А кто храбрее, спрошу я вас! Это еще надо разобрать. По моему глупому разуму, меньше надо храбрости, когда на выстрел врага можешь выстрелом ответить. Тебя ударило раз, ты ответишь два. Сердце в ярости зайдется, человек колет, рубит, режет, палит, себя не помня. Это вам сладость и радость. И вина не надо! А мастеровой на месте стоит, долбит, стучит, роет, колет, гнет, строгает, кует и не о том, чтобы биться с кем, думает, а о том, как бы выполнить заданный урок. А бомба с пулей не спрашивают, кого бить, – лопата у него в руке или молоток либо ружье. Всех равно поражает смерть… Меня, братцы, наградили, за то и спасибо, и кланяюсь вам, а сердце у меня за весь мастеровой народ болит.
Мокроусенко вздохнул, прижал руку к сердцу, закрыв медаль, уронил голову на грудь и тяжело опустился на скамью.
– Хорошо ты, Мокроусенко, сказал! – похвалил шлюпочного мастера Антонов. – Слышишь – товарищи молчат. Все как один молчат. Кого во флот берут? Вольных матросов, мастеровых, умеющих людей.
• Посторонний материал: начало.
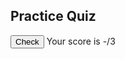 <link rel="stylesheet" href="{{ '/assets/css/quiz.css?v=' | append: site.github.build_revision | relative_url }}">

<h2>Practice Quiz</h2>
<ul class="quiz" id="quiz">

</ul>
<button class="view-results" onclick="returnScore()" id="check">Check</button>
<span id="myresults" class="my-results">Your score is -/3</span>

<script>
 function shuffle(array) {
  let currentIndex = array.length,  randomIndex;

  // While there remain elements to shuffle.
  while (currentIndex != 0) {

    // Pick a remaining element.
    randomIndex = Math.floor(Math.random() * currentIndex);
    currentIndex--;

    // And swap it with the current element.
    [array[currentIndex], array[randomIndex]] = [
      array[randomIndex], array[currentIndex]];
  }

  return array;
}
 
  
  
var currentUrl = window.location.href;
let url = new URL(currentUrl);                                                  
let urlParams = new URLSearchParams(url.search); 


const ID = parseInt(urlParams.get('id')); // will be inputted by user later
if (ID === null || isNaN(ID)) {
  window.location.pathname = "/search.html";
}

var answers = [];
var datas = [];

fetch("https://csa-backend.rohanj.dev/api/flashcard/getFlashcardSetMC",
  { 
    method: 'POST',  
    headers: {
      'Content-Type': 'application/json'
    },
    body: JSON.stringify({id: ID})
  }
).then(data => data.json())
.then(data => {
  var qNum = 0;
  Object.keys(data).forEach(q => {
    datas.push(data[q]);
    const container = document.createElement("li")
    const qElem = document.createElement("h4")
    qElem.innerHTML = "What definition matches this term: " + q;
    qElem.id = "q"+qNum;
    container.appendChild(qElem)

    const choices = document.createElement("ul")
    choices.classList = "choices"
  
    var randAnswers = shuffle(data[q].answers.map((e, i) => ({ans: e, ind: i})))
    var correctAnswer = -1;

    randAnswers.forEach((ans, index) => {
      const li = document.createElement("li")
      const label = document.createElement("label")
      const input = document.createElement("input")
      input.type = "radio"
      input.name = "question"+qNum;
      input.value = index.toString();
      const span = document.createElement("span")
      span.innerHTML = ans.ans;
      label.appendChild(input);
      label.appendChild(span);
      li.appendChild(label);
      choices.appendChild(li);
  
      if (ans.ind === 0) correctAnswer = index;
    })
    
    container.appendChild(choices)

    document.getElementById("quiz").appendChild(container)

    answers = [...answers, correctAnswer.toString()]
    qNum++
  })
})

function getCheckedValue(radioName) {
    var radios = document.getElementsByName(radioName);
    var ret = undefined;
    for (var y = 0; y < radios.length; y++) {
        // disable radio
        radios[y].disabled = true
        if (radios[y].checked) ret = radios[y].value;
    }
    return ret;
}
function getScore(email, password) {
    // disable submit button
    document.getElementById("check").disabled = true
    var score = 0;
    var statsInfo = {email, password, id: ID, statsList: []}
    for (var i = 0; i < answers.length; i++) {
       if (getCheckedValue("question" + i) === answers[i]) {
          score++;
          statsInfo.statsList.push({id: datas[i].id, correct: true}) 
       } else {
          document.getElementById("q"+i).style.color = 'red'
          statsInfo.statsList.push({id: datas[i].id, correct: false})
       }
    }
    return {score, statsInfo};
}
function returnScore() {
    var { score, statsInfo } = getScore("rohanj2006@gmail.com", "password")
    document.getElementById("myresults").innerHTML =
        "Your score is " + score + "/" + answers.length;
    console.log(statsInfo)
 
    // send stats
    fetch("https://csa-backend.rohanj.dev/api/stats/createStatsBatch", {
       method: 'POST',
       headers: {
         'Accept': 'application/json',
         'Content-Type': 'application/json'
       },
       body: JSON.stringify(statsInfo)
    });
}
</script>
Я сам до службы у Берда на Гутуевском острове[305] слесарем работал с молодых зубов. Вон, Мокроусенко, рядом с тобой Сумгин сидит – он тебе расскажет, как мы с ним первый пароход на Неве клепали. Первый русский пароход! А вон Передряга, медник, кубы[306] ковал. А вон Иван Степенный на Васильевском острове[307] паруса кроил. Гляди, Тарас, уж трое – и все с тобой на горе были, все вернулись, все креста достойны.
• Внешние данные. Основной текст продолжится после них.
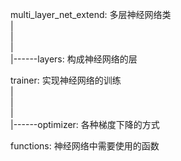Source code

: multi_layer_net_extend: 多层神经网络类  
|  
|  
|  
|------layers: 构成神经网络的层  

  
trainer: 实现神经网络的训练  
|  
|  
|  
|------optimizer: 各种梯度下降的方式  

  
functions: 神经网络中需要使用的函数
Мы, матросы Черноморского флота, так судим. Кто храбрее? Все храбрые! Кто ловчее? Все ловкие! Все добрые товарищи. Троим кресты даем – это все одинаково, как бы каждому дали крест. Мне креста не полагается: я на горе не был. А уж невидимый знак и я на груди ношу. Тебе отличие – отличие всему Черноморскому флоту. Понял ты это, мастер? А раз ты затронул у нас эту жилку, мы тебе ответим. Не в том сила, храбрый ты или нет, – да хоть бы самый храбрый на свете! А в том сила, хотим ли мы тебя за ровню принять, признать тебя за родного человека… Так? Так. И, стало быть, за всех скажу: жилку ты затронул. Заиграла жилка, и должны мы тебя принять за правильного матроса действующего флота. Правильно я судил, товарищи?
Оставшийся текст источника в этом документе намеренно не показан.